Items listed in a dataset:
━━━
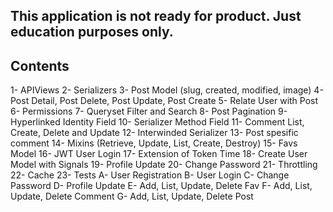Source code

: This application is not ready for product. Just education purposes only.
------------------------------------------------------------------------
Contents
--------------
1- APIViews
2- Serializers
3- Post Model (slug, created, modified, image)
4- Post Detail, Post Delete, Post Update, Post Create
5- Relate User with Post
6- Permissions
7- Queryset Filter and Search
8- Post Pagination
9- Hyperlinked Identity Field
10- Serializer Method Field
11- Comment List, Create, Delete and Update
12- Interwinded Serializer
13- Post spesific comment
14- Mixins (Retrieve, Update, List, Create, Destroy)
15- Favs Model
16- JWT User Login
17- Extension of Token Time
18- Create User Model with Signals
19- Profile Update
20- Change Password
21- Throttling 
22- Cache
23- Tests
    A- User Registration
    B- User Login
    C- Change Password
    D- Profile Update
    E- Add, List, Update, Delete Fav
    F- Add, List, Update, Delete Comment
    G- Add, List, Update, Delete Post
━━━
▶ [ACTIVITY]: An exact copy of the lines from the one with "6- Permissions" to the final line of the entries is all that the answer should hold.

▶ [SOLUTION FOR THIS TASK]:
6- Permissions
7- Queryset Filter and Search
8- Post Pagination
9- Hyperlinked Identity Field
10- Serializer Method Field
11- Comment List, Create, Delete and Update
12- Interwinded Serializer
13- Post spesific comment
14- Mixins (Retrieve, Update, List, Create, Destroy)
15- Favs Model
16- JWT User Login
17- Extension of Token Time
18- Create User Model with Signals
19- Profile Update
20- Change Password
21- Throttling 
22- Cache
23- Tests
    A- User Registration
    B- User Login
    C- Change Password
    D- Profile Update
    E- Add, List, Update, Delete Fav
    F- Add, List, Update, Delete Comment
    G- Add, List, Update, Delete Post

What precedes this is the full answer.